Nein. Es gibt keine Behörde und kein Formular für die Trennung. Das Trennungsdatum wird erst im Scheidungsantrag angegeben und von der anderen Seite bestätigt. Genau deshalb lohnt es sich, den Beginn selbst schriftlich festzuhalten – am besten in einer kurzen, von beiden unterschriebenen Erklärung mit Datum.

Wie weist man das Trennungsjahr nach, wenn man in derselben Wohnung wohnt?

Durch die tatsächliche Trennung des Alltags: getrennte Schlafräume, getrennte Konten, kein Kochen oder Waschen füreinander, getrennte Freizeit. Am aussagekräftigsten ist eine gemeinsame schriftliche Erklärung mit dem Trennungsdatum. Zusätzlich helfen belegbare Änderungen wie eigene Konten und geänderte Daueraufträge.

Unterbricht ein Versöhnungsversuch das Trennungsjahr?

Kurze Versuche über einen begrenzten Zeitraum nicht – die bereits abgelaufene Trennungszeit bleibt erhalten. Wer dagegen längere Zeit wieder als Paar zusammenlebt und gemeinsam wirtschaftet, beginnt das Trennungsjahr von vorn. Wo genau die Grenze liegt, ist eine Frage des Einzelfalls.

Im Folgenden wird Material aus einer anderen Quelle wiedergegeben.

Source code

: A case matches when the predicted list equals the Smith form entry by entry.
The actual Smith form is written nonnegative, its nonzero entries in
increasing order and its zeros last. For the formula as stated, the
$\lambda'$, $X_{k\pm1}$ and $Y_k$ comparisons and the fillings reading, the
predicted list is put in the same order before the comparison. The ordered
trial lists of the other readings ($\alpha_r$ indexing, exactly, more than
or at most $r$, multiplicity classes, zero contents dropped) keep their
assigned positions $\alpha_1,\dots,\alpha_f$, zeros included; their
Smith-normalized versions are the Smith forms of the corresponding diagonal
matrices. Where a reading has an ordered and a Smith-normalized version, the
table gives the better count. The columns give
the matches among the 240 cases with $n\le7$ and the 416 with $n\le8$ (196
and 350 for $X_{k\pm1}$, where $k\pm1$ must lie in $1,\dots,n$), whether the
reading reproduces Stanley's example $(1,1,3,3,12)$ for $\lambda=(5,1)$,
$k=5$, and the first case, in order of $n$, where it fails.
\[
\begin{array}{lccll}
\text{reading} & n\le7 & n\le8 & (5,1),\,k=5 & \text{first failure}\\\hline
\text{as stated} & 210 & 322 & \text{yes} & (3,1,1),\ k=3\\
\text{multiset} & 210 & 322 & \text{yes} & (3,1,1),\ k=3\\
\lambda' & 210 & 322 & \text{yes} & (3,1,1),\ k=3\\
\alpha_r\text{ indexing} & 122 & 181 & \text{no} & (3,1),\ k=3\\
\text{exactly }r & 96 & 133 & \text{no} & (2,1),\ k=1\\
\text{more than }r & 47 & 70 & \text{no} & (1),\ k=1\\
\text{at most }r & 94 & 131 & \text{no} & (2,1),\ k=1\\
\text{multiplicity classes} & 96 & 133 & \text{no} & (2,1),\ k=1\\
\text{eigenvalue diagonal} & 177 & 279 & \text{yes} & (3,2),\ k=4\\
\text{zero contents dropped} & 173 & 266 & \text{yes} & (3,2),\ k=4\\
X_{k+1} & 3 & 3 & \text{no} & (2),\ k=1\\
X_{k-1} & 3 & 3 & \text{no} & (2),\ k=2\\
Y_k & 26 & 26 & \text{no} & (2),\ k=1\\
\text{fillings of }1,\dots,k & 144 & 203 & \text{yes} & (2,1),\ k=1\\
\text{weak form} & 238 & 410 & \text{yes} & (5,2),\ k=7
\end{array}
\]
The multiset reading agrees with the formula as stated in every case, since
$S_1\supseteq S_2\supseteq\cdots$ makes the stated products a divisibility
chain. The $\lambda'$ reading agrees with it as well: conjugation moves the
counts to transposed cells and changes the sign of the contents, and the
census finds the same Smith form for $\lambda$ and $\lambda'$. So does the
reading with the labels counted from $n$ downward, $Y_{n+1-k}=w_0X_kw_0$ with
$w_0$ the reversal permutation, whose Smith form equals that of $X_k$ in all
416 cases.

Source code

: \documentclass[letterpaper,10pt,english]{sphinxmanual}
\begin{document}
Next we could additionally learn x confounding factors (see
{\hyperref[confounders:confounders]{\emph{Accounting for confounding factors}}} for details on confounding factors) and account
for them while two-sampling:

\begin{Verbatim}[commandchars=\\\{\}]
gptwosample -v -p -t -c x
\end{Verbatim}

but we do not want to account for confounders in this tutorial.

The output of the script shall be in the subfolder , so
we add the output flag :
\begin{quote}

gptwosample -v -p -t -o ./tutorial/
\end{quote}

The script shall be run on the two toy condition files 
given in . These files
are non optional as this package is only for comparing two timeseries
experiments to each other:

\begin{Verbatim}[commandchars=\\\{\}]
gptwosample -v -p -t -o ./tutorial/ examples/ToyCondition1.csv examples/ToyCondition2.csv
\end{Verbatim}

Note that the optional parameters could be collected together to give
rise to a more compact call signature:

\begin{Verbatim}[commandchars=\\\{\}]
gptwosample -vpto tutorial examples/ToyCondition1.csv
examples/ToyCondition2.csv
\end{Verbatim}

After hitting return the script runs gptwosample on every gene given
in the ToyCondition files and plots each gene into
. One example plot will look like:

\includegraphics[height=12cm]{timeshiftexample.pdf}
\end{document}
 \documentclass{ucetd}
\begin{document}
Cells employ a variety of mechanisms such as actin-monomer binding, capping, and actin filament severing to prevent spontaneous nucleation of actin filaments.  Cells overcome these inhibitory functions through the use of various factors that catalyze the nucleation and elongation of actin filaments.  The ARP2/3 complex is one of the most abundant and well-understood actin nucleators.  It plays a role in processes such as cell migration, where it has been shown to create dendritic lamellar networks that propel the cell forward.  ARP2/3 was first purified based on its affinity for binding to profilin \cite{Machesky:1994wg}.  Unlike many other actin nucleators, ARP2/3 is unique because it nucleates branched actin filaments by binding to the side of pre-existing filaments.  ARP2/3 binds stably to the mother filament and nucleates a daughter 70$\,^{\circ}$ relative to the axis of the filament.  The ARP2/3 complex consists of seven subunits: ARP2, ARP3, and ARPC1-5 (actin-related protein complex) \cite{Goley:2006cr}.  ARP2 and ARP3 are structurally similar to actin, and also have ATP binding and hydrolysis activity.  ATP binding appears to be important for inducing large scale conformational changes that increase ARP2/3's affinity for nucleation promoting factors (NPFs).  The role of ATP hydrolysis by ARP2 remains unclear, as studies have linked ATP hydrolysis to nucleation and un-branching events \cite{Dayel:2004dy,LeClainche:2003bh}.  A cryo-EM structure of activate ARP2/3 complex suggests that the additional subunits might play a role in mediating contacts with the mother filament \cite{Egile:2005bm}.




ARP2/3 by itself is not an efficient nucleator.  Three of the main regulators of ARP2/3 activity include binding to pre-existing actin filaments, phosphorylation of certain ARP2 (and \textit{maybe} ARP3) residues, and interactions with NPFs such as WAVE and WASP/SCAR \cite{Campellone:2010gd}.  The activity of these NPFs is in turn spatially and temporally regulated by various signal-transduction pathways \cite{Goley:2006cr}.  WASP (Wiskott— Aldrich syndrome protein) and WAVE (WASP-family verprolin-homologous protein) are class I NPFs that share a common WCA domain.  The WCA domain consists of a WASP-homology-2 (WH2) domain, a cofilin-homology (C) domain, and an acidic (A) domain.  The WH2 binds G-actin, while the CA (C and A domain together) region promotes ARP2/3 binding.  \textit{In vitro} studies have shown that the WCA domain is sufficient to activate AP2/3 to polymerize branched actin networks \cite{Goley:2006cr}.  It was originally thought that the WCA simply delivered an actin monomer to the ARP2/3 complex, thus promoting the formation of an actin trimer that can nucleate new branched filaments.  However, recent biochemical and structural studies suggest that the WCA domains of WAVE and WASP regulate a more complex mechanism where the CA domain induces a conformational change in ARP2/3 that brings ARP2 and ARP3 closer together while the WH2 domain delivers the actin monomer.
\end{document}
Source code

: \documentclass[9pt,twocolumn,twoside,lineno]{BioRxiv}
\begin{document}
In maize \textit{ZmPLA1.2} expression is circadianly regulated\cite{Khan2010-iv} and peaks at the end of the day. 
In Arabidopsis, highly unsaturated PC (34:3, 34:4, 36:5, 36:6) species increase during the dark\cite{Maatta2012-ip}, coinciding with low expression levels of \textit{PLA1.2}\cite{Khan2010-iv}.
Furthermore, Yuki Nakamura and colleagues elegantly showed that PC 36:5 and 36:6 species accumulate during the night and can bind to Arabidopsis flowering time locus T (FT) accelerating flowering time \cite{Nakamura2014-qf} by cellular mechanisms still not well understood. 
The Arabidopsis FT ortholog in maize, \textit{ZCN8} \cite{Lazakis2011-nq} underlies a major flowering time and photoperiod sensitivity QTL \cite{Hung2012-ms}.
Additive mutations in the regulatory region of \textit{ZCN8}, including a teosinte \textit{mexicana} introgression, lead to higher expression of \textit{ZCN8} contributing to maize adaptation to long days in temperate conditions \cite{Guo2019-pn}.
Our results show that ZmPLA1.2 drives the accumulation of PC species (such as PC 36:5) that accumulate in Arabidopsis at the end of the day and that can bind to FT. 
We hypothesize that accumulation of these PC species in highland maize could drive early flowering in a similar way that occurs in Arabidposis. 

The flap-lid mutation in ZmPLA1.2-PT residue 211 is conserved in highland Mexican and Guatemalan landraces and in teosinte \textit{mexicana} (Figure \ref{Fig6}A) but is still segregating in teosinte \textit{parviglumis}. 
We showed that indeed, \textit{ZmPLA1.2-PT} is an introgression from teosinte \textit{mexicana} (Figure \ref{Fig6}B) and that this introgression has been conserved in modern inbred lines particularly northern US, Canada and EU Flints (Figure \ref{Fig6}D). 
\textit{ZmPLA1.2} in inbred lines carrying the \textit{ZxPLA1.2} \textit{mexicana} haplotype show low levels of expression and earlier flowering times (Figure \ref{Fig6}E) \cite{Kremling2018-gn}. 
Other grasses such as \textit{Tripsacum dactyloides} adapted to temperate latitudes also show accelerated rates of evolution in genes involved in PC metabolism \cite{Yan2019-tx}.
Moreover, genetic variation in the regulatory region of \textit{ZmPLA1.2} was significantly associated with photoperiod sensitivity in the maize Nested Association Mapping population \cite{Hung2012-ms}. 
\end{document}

Kann man sich ohne Trennungsjahr scheiden lassen?

Nur in seltenen Härtefällen, in denen ein Festhalten an der Ehe unzumutbar wäre – die Anforderungen daran sind hoch. Der Regelfall ist: nach einem Jahr Trennung mit Zustimmung beider Seiten, ohne Zustimmung erst nach deutlich längerer Zeit. Lassen Sie einen möglichen Härtefall anwaltlich prüfen.